§ Task prompt:
I would like each line of the data that holds the word "html" copied out.

§ Given records:
[Start of Attachment]
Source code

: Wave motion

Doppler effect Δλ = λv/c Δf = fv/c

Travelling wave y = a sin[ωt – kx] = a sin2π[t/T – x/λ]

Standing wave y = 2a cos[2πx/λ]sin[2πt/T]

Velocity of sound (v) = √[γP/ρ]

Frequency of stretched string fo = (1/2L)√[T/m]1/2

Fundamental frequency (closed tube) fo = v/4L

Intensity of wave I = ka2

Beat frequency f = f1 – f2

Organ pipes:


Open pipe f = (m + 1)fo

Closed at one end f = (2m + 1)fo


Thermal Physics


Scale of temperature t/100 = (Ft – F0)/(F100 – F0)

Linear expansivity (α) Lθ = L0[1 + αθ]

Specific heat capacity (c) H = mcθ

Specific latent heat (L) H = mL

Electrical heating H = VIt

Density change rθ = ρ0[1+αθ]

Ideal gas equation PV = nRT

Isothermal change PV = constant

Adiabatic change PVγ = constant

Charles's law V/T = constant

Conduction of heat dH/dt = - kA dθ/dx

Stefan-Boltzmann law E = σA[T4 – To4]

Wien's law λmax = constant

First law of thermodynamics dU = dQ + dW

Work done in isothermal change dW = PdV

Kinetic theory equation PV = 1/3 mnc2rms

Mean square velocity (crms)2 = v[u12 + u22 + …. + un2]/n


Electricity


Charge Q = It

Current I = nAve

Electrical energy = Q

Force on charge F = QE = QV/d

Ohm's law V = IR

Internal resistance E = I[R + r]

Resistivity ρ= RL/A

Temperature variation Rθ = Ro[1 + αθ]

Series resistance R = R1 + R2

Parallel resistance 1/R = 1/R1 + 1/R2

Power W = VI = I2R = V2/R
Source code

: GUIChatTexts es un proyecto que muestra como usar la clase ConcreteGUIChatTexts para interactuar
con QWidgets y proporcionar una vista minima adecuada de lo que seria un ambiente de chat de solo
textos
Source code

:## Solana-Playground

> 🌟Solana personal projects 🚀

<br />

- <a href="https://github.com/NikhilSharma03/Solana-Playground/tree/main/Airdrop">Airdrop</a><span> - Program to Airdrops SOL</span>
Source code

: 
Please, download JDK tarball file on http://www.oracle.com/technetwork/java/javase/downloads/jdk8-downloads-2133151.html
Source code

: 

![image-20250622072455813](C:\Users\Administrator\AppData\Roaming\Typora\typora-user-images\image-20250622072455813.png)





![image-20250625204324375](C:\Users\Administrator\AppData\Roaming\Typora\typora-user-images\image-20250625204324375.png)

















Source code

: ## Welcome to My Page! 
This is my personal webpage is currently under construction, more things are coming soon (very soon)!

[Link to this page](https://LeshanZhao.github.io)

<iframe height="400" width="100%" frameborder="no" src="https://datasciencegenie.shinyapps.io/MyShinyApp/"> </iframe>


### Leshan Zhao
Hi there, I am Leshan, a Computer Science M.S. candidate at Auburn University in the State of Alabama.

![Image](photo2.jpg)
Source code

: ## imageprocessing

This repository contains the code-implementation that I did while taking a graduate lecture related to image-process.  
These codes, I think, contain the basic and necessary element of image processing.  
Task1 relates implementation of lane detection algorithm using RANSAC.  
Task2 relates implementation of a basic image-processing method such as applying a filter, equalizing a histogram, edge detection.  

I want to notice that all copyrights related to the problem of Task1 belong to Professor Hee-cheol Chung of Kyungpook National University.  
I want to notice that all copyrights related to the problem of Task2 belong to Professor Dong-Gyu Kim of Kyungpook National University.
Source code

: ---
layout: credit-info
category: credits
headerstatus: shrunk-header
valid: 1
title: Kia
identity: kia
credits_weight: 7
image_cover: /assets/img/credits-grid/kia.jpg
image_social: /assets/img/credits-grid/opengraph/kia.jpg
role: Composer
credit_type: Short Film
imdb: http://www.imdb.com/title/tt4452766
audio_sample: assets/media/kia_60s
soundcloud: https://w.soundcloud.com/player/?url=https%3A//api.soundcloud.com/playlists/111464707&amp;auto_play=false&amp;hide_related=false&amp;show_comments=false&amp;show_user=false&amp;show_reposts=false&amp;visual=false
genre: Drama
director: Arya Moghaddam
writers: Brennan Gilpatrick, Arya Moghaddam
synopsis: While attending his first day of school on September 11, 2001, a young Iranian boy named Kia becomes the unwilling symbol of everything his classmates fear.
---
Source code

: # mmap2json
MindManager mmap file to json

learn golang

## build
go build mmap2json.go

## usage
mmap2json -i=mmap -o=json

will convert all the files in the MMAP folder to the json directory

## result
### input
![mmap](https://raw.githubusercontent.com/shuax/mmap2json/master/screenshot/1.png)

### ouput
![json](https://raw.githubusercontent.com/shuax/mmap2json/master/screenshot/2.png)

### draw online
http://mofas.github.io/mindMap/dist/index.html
[End of Attachment]
[Start of Attachment]
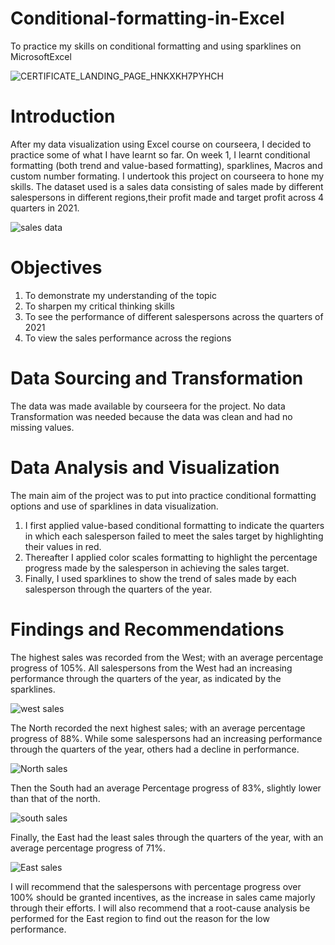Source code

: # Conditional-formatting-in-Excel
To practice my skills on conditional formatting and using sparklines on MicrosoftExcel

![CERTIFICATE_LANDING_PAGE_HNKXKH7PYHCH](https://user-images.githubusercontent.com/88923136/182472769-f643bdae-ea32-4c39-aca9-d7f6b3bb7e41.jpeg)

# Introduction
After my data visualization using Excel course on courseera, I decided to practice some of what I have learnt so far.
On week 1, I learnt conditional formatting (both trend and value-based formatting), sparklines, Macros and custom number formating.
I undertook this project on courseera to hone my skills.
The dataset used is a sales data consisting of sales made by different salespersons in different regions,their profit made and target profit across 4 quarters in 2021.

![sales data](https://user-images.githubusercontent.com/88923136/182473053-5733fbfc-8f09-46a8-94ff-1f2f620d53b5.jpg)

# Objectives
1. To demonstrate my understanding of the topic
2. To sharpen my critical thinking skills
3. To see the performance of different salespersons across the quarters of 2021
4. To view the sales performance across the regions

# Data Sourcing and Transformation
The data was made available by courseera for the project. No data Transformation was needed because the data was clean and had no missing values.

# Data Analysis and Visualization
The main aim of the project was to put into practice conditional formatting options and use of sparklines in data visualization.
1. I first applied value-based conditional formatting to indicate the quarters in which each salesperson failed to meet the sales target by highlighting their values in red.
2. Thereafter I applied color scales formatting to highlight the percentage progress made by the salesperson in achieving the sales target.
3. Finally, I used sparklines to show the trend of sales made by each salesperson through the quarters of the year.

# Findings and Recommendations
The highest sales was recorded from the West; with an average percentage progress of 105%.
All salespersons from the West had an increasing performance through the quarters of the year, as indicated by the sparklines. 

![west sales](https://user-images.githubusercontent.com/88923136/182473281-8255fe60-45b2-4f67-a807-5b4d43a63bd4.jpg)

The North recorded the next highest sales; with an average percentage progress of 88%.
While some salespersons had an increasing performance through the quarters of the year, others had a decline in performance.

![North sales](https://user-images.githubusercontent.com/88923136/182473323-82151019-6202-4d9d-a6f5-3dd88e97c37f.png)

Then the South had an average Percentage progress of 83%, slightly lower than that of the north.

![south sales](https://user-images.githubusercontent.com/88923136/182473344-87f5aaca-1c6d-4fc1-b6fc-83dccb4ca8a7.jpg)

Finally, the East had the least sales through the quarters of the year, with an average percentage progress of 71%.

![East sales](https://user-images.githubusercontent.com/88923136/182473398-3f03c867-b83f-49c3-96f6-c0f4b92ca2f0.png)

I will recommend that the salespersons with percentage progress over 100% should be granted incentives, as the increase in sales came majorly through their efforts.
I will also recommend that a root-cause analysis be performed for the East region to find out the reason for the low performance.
[End of Attachment]
§ Solution to this exercise:
Please, download JDK tarball file on http://www.oracle.com/technetwork/java/javase/downloads/jdk8-downloads-2133151.html
http://mofas.github.io/mindMap/dist/index.html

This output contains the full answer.